The track owners' argument is that no level of renovations to Pimlico would allow it to produce anything like the revenue Churchill Downs sees from the Kentucky Derby — Old Hilltop's structure is so antiquated that it couldn't support luxury boxes and other modern (and lucrative) amenities. Only building a new Pimlico from the ground up would suffice, and that would cost as much as $500 million, they say, an investment that seems questionable for a facility that's only used a handful of days per year. Oh, and did they mention that they have a nice, modern track ready to go in Laurel?

We'll grant their first point. It might well be smarter to talk about an entirely new Pimlico rather than investing in renovations. The Stadium Authority study that came out in February concluded that it would cost as much as $300 million to renovate the track. But the costs and benefits of demolishing it and starting from scratch were beyond the study's scope, as was the question of how to finance any improvements. It's entirely possible that a complete rebuild would be cost-competitive with renovations yet provide a much higher return on investment.

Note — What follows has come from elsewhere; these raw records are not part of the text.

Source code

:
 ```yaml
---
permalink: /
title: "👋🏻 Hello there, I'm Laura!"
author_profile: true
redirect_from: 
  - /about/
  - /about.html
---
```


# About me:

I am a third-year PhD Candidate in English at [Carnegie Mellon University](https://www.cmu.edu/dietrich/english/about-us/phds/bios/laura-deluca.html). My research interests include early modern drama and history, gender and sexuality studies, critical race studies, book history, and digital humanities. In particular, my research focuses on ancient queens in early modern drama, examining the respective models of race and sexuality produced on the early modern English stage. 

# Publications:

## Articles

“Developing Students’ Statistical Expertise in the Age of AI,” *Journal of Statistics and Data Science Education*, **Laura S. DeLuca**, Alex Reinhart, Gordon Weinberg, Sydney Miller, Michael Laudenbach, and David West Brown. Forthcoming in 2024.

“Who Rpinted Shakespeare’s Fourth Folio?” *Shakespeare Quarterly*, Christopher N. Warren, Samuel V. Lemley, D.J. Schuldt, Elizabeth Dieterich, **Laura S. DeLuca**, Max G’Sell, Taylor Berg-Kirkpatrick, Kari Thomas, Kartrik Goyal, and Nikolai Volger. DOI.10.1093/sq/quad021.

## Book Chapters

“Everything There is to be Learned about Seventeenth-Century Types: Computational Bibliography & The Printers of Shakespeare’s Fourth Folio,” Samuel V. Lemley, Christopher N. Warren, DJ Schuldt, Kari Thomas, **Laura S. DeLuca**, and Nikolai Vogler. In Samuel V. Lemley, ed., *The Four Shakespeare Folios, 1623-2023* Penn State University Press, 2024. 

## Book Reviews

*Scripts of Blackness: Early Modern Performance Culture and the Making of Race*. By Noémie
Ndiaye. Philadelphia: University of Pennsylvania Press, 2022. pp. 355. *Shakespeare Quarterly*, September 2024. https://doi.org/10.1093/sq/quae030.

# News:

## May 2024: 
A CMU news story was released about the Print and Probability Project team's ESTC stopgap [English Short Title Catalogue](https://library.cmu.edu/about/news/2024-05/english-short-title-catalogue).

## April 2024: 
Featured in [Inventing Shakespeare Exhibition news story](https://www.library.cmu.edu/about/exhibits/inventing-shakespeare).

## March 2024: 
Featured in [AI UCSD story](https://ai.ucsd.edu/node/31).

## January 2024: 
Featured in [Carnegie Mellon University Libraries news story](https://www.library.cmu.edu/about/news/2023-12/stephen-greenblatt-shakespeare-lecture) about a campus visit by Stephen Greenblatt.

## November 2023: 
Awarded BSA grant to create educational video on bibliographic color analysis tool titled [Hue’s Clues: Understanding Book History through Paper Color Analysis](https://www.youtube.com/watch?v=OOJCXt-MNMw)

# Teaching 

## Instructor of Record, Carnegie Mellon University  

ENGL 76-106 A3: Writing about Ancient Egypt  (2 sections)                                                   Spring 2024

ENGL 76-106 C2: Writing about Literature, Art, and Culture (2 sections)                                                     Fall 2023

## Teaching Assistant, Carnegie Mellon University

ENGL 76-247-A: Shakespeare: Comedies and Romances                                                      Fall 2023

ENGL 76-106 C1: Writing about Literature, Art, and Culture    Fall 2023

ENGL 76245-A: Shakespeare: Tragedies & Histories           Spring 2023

But as for the wisdom of investing in Pimlico, we would note that the good condition of Laurel and deteriorating one of Pimlico didn't happen by accident. It is the result of a deliberate strategy by Stronach and its predecessors to consolidate operations and investments in Laurel. As a general proposition, that makes sense. Interest in horse racing isn't what it once was, and it would be hard to make a business case for maintaining full-scale operations at two tracks in such close proximity. Of the two tracks, Laurel could be modernized for less, plus it is conveniently located between Washington and Baltimore.

But the state's repeated efforts over the years to preserve the Preakness tradition change that calculus. When Canadian billionaire racing enthusiast Frank Stronach took complete control of the tracks in 2011, state law already prohibited the move of the Preakness to any other track in Maryland except as a result of a disaster or emergency. It also allowed the state to use eminent domain to seize the tracks, all trademarks and other intellectual property related to the Preakness and even the Woodlawn Vase — the 1860 Tiffany and Co. silver trophy awarded annually to the race's winner. He knew what he was getting into.

Mayor Catherine Pugh has said she would do what it takes to keep the Preakness at Pimlico, and Gov. Larry Hogan has said that while the state won't write a blank check, he would be willing to discuss possible state involvement in an effort to keep the race in Baltimore. Neighbors to the south of the track are interested in a renovation or rebuilding of the track provided that employment opportunities will be made available to local residents during the construction phase, and neighbors to the north, while wary of too much development around the site, generally understand the economic need to make it a destination more than a few days a year.

Rather than warning that it would require a "huge" commitment of state resources to keep the Preakness at Pimlico — and not acknowledging the "huge" amount of money the state is already sending their way as a result of the legislation that legalized slots and casino gambling — Stronach officials ought to be focused on finalizing an agreement with the Stadium Authority and the Baltimore Development Corp. on a second phase of the Pimlico study. That study has not yet gotten underway because the parties involved have not settled on its scope, and the Stadium Authority's director said today that it's not certain that it will be completed before the General Assembly reconvenes in January. It needs to be. The key political players in the State House and City Hall are as committed now as they are likely to be to finding a solution that preserves the Preakness tradition. Who knows what the next election will bring?

We have no doubt that the Maryland Jockey Club could run a very nice race at Laurel Park two weeks after the Kentucky Derby, but it would be the racing equivalent of New Coke, everything a focus group might tell you they want in a leg of the Triple Crown but none of what people actually love about the Preakness. This is the chance to preserve and protect the Preakness tradition. We can't let it go by.